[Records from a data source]
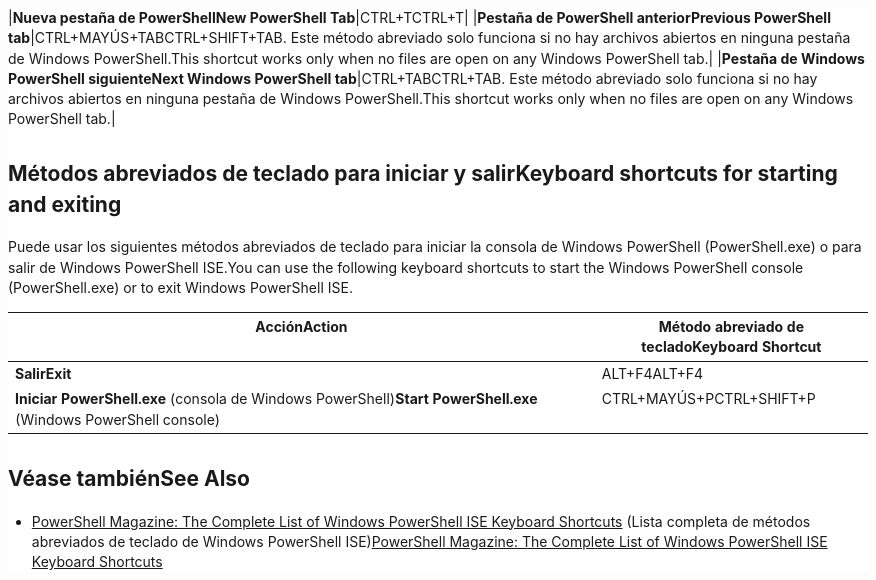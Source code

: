 |<span data-ttu-id="c9453-271">**Nueva pestaña de PowerShell**</span><span class="sxs-lookup"><span data-stu-id="c9453-271">**New PowerShell Tab**</span></span>|<span data-ttu-id="c9453-272">CTRL+T</span><span class="sxs-lookup"><span data-stu-id="c9453-272">CTRL+T</span></span>|
|<span data-ttu-id="c9453-273">**Pestaña de PowerShell anterior**</span><span class="sxs-lookup"><span data-stu-id="c9453-273">**Previous PowerShell tab**</span></span>|<span data-ttu-id="c9453-274">CTRL+MAYÚS+TAB</span><span class="sxs-lookup"><span data-stu-id="c9453-274">CTRL+SHIFT+TAB.</span></span> <span data-ttu-id="c9453-275">Este método abreviado solo funciona si no hay archivos abiertos en ninguna pestaña de Windows PowerShell.</span><span class="sxs-lookup"><span data-stu-id="c9453-275">This shortcut works only when no files are open on any Windows PowerShell tab.</span></span>|
|<span data-ttu-id="c9453-276">**Pestaña de Windows PowerShell siguiente**</span><span class="sxs-lookup"><span data-stu-id="c9453-276">**Next Windows PowerShell tab**</span></span>|<span data-ttu-id="c9453-277">CTRL+TAB</span><span class="sxs-lookup"><span data-stu-id="c9453-277">CTRL+TAB.</span></span> <span data-ttu-id="c9453-278">Este método abreviado solo funciona si no hay archivos abiertos en ninguna pestaña de Windows PowerShell.</span><span class="sxs-lookup"><span data-stu-id="c9453-278">This shortcut works only when no files are open on any Windows PowerShell tab.</span></span>|

## <a name="keyboard-shortcuts-for-starting-and-exiting"></a><span data-ttu-id="c9453-279">Métodos abreviados de teclado para iniciar y salir</span><span class="sxs-lookup"><span data-stu-id="c9453-279">Keyboard shortcuts for starting and exiting</span></span>

<span data-ttu-id="c9453-280">Puede usar los siguientes métodos abreviados de teclado para iniciar la consola de Windows PowerShell (PowerShell.exe) o para salir de Windows PowerShell ISE.</span><span class="sxs-lookup"><span data-stu-id="c9453-280">You can use the following keyboard shortcuts to start the Windows PowerShell console (PowerShell.exe) or to exit Windows PowerShell ISE.</span></span>

|<span data-ttu-id="c9453-281">Acción</span><span class="sxs-lookup"><span data-stu-id="c9453-281">Action</span></span>|<span data-ttu-id="c9453-282">Método abreviado de teclado</span><span class="sxs-lookup"><span data-stu-id="c9453-282">Keyboard Shortcut</span></span>|
|----------|---------------------|
|<span data-ttu-id="c9453-283">**Salir**</span><span class="sxs-lookup"><span data-stu-id="c9453-283">**Exit**</span></span>|<span data-ttu-id="c9453-284">ALT+F4</span><span class="sxs-lookup"><span data-stu-id="c9453-284">ALT+F4</span></span>|
|<span data-ttu-id="c9453-285">**Iniciar PowerShell.exe** (consola de Windows PowerShell)</span><span class="sxs-lookup"><span data-stu-id="c9453-285">**Start PowerShell.exe** (Windows PowerShell console)</span></span>|<span data-ttu-id="c9453-286">CTRL+MAYÚS+P</span><span class="sxs-lookup"><span data-stu-id="c9453-286">CTRL+SHIFT+P</span></span>|

## <a name="see-also"></a><span data-ttu-id="c9453-287">Véase también</span><span class="sxs-lookup"><span data-stu-id="c9453-287">See Also</span></span>

- <span data-ttu-id="c9453-288">[PowerShell Magazine: The Complete List of Windows PowerShell ISE Keyboard Shortcuts](https://www.powershellmagazine.com/2013/01/29/the-complete-list-of-powershell-ise-3-0-keyboard-shortcuts/) (Lista completa de métodos abreviados de teclado de Windows PowerShell ISE)</span><span class="sxs-lookup"><span data-stu-id="c9453-288">[PowerShell Magazine: The Complete List of Windows PowerShell ISE Keyboard Shortcuts](https://www.powershellmagazine.com/2013/01/29/the-complete-list-of-powershell-ise-3-0-keyboard-shortcuts/)</span></span>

▸ Task goal
A word-for-word transcription of the entries above, free of images, is what is wanted.

▸ Solution
Source code

: |<span data-ttu-id="c9453-271">**Nueva pestaña de PowerShell**</span><span class="sxs-lookup"><span data-stu-id="c9453-271">**New PowerShell Tab**</span></span>|<span data-ttu-id="c9453-272">CTRL+T</span><span class="sxs-lookup"><span data-stu-id="c9453-272">CTRL+T</span></span>|
|<span data-ttu-id="c9453-273">**Pestaña de PowerShell anterior**</span><span class="sxs-lookup"><span data-stu-id="c9453-273">**Previous PowerShell tab**</span></span>|<span data-ttu-id="c9453-274">CTRL+MAYÚS+TAB</span><span class="sxs-lookup"><span data-stu-id="c9453-274">CTRL+SHIFT+TAB.</span></span> <span data-ttu-id="c9453-275">Este método abreviado solo funciona si no hay archivos abiertos en ninguna pestaña de Windows PowerShell.</span><span class="sxs-lookup"><span data-stu-id="c9453-275">This shortcut works only when no files are open on any Windows PowerShell tab.</span></span>|
|<span data-ttu-id="c9453-276">**Pestaña de Windows PowerShell siguiente**</span><span class="sxs-lookup"><span data-stu-id="c9453-276">**Next Windows PowerShell tab**</span></span>|<span data-ttu-id="c9453-277">CTRL+TAB</span><span class="sxs-lookup"><span data-stu-id="c9453-277">CTRL+TAB.</span></span> <span data-ttu-id="c9453-278">Este método abreviado solo funciona si no hay archivos abiertos en ninguna pestaña de Windows PowerShell.</span><span class="sxs-lookup"><span data-stu-id="c9453-278">This shortcut works only when no files are open on any Windows PowerShell tab.</span></span>|

## <a name="keyboard-shortcuts-for-starting-and-exiting"></a><span data-ttu-id="c9453-279">Métodos abreviados de teclado para iniciar y salir</span><span class="sxs-lookup"><span data-stu-id="c9453-279">Keyboard shortcuts for starting and exiting</span></span>

<span data-ttu-id="c9453-280">Puede usar los siguientes métodos abreviados de teclado para iniciar la consola de Windows PowerShell (PowerShell.exe) o para salir de Windows PowerShell ISE.</span><span class="sxs-lookup"><span data-stu-id="c9453-280">You can use the following keyboard shortcuts to start the Windows PowerShell console (PowerShell.exe) or to exit Windows PowerShell ISE.</span></span>

|<span data-ttu-id="c9453-281">Acción</span><span class="sxs-lookup"><span data-stu-id="c9453-281">Action</span></span>|<span data-ttu-id="c9453-282">Método abreviado de teclado</span><span class="sxs-lookup"><span data-stu-id="c9453-282">Keyboard Shortcut</span></span>|
|----------|---------------------|
|<span data-ttu-id="c9453-283">**Salir**</span><span class="sxs-lookup"><span data-stu-id="c9453-283">**Exit**</span></span>|<span data-ttu-id="c9453-284">ALT+F4</span><span class="sxs-lookup"><span data-stu-id="c9453-284">ALT+F4</span></span>|
|<span data-ttu-id="c9453-285">**Iniciar PowerShell.exe** (consola de Windows PowerShell)</span><span class="sxs-lookup"><span data-stu-id="c9453-285">**Start PowerShell.exe** (Windows PowerShell console)</span></span>|<span data-ttu-id="c9453-286">CTRL+MAYÚS+P</span><span class="sxs-lookup"><span data-stu-id="c9453-286">CTRL+SHIFT+P</span></span>|

## <a name="see-also"></a><span data-ttu-id="c9453-287">Véase también</span><span class="sxs-lookup"><span data-stu-id="c9453-287">See Also</span></span>

- <span data-ttu-id="c9453-288">[PowerShell Magazine: The Complete List of Windows PowerShell ISE Keyboard Shortcuts](https://www.powershellmagazine.com/2013/01/29/the-complete-list-of-powershell-ise-3-0-keyboard-shortcuts/) (Lista completa de métodos abreviados de teclado de Windows PowerShell ISE)</span><span class="sxs-lookup"><span data-stu-id="c9453-288">[PowerShell Magazine: The Complete List of Windows PowerShell ISE Keyboard Shortcuts](https://www.powershellmagazine.com/2013/01/29/the-complete-list-of-powershell-ise-3-0-keyboard-shortcuts/)</span></span>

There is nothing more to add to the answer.